## What the task asks
Would you restate the entries below word for word, starting at the first line and ending with the one that has "- **Device Fingerprint**: SHA-256"?

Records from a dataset
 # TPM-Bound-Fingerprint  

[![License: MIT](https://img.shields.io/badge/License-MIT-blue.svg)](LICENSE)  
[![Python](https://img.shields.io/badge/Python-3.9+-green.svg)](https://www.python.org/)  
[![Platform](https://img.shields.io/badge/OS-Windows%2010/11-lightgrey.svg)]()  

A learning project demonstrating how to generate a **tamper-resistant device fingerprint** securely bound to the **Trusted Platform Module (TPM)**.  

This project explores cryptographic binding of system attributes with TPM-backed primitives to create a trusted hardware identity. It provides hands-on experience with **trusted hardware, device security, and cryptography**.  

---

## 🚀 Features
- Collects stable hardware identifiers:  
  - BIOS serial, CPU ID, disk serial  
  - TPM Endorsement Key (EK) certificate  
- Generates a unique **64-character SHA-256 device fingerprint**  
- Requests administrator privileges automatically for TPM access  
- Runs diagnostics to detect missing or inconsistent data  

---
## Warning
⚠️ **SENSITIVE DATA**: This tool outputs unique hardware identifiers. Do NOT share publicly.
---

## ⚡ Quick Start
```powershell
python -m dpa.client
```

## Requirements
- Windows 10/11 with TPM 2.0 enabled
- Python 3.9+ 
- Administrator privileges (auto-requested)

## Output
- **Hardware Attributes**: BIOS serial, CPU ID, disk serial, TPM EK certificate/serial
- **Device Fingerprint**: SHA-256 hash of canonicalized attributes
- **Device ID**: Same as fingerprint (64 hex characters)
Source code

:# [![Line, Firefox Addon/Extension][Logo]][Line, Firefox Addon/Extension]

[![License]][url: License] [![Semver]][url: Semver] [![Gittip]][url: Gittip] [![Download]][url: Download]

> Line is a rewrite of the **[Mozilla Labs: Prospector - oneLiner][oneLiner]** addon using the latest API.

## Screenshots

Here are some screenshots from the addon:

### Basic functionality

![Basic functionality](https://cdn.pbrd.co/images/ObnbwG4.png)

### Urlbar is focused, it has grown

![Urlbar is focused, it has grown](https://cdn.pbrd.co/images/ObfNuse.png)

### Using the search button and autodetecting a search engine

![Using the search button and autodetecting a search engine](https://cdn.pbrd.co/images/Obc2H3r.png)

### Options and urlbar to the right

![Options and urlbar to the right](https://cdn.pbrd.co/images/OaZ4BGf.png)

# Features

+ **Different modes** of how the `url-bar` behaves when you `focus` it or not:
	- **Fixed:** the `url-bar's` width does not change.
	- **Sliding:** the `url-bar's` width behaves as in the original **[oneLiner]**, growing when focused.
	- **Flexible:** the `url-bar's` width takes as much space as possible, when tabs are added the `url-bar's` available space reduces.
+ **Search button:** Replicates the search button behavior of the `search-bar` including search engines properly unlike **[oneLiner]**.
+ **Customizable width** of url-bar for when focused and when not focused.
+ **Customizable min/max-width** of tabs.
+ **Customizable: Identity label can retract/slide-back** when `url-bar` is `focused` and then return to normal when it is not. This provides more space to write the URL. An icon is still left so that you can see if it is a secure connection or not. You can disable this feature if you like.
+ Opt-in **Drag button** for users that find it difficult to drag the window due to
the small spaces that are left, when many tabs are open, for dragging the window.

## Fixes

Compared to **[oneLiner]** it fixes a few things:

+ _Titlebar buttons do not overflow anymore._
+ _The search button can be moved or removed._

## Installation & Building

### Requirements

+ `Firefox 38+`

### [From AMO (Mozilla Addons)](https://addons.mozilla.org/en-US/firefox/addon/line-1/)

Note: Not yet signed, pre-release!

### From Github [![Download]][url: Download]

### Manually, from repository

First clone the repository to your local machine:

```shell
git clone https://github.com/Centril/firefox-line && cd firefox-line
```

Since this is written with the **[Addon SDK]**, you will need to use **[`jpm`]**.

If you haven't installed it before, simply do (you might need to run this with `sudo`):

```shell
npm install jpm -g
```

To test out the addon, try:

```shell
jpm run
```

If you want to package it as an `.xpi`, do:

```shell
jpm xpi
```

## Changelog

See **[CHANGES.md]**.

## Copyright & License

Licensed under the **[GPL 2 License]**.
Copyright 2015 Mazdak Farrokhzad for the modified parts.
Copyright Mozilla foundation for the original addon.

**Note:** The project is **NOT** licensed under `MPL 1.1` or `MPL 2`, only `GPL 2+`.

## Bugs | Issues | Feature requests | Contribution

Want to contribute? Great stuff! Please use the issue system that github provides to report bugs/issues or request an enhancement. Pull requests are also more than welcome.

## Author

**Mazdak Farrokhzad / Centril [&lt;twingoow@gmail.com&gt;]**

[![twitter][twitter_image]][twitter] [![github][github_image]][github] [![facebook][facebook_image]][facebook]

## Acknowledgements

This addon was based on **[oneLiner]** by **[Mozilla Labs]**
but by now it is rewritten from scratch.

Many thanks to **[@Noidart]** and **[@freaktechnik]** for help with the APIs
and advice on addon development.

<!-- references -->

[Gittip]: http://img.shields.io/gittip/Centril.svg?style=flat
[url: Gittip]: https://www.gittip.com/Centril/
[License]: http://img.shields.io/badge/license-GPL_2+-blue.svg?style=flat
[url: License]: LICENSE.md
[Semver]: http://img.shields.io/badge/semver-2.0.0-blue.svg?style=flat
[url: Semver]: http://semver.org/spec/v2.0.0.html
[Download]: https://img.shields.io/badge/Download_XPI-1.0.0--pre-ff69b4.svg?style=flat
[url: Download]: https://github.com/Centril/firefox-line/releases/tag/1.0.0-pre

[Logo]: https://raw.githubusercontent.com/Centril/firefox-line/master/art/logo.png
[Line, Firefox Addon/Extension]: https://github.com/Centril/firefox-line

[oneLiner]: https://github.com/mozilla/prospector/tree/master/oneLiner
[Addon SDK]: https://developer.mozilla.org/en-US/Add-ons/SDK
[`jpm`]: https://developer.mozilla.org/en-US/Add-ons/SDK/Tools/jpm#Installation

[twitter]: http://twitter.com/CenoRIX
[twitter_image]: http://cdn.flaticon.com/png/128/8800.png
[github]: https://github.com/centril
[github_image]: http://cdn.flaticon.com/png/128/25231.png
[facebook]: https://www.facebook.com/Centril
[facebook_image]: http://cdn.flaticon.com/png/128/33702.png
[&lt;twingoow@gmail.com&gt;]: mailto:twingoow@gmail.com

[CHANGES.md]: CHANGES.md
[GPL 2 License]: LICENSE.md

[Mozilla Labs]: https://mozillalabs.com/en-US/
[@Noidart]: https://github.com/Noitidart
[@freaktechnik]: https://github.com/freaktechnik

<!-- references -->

## Task answer
 # TPM-Bound-Fingerprint  

[![License: MIT](https://img.shields.io/badge/License-MIT-blue.svg)](LICENSE)  
[![Python](https://img.shields.io/badge/Python-3.9+-green.svg)](https://www.python.org/)  
[![Platform](https://img.shields.io/badge/OS-Windows%2010/11-lightgrey.svg)]()  

A learning project demonstrating how to generate a **tamper-resistant device fingerprint** securely bound to the **Trusted Platform Module (TPM)**.  

This project explores cryptographic binding of system attributes with TPM-backed primitives to create a trusted hardware identity. It provides hands-on experience with **trusted hardware, device security, and cryptography**.  

---

## 🚀 Features
- Collects stable hardware identifiers:  
  - BIOS serial, CPU ID, disk serial  
  - TPM Endorsement Key (EK) certificate  
- Generates a unique **64-character SHA-256 device fingerprint**  
- Requests administrator privileges automatically for TPM access  
- Runs diagnostics to detect missing or inconsistent data  

---
## Warning
⚠️ **SENSITIVE DATA**: This tool outputs unique hardware identifiers. Do NOT share publicly.
---

## ⚡ Quick Start
```powershell
python -m dpa.client
```

## Requirements
- Windows 10/11 with TPM 2.0 enabled
- Python 3.9+ 
- Administrator privileges (auto-requested)

## Output
- **Hardware Attributes**: BIOS serial, CPU ID, disk serial, TPM EK certificate/serial
- **Device Fingerprint**: SHA-256 hash of canonicalized attributes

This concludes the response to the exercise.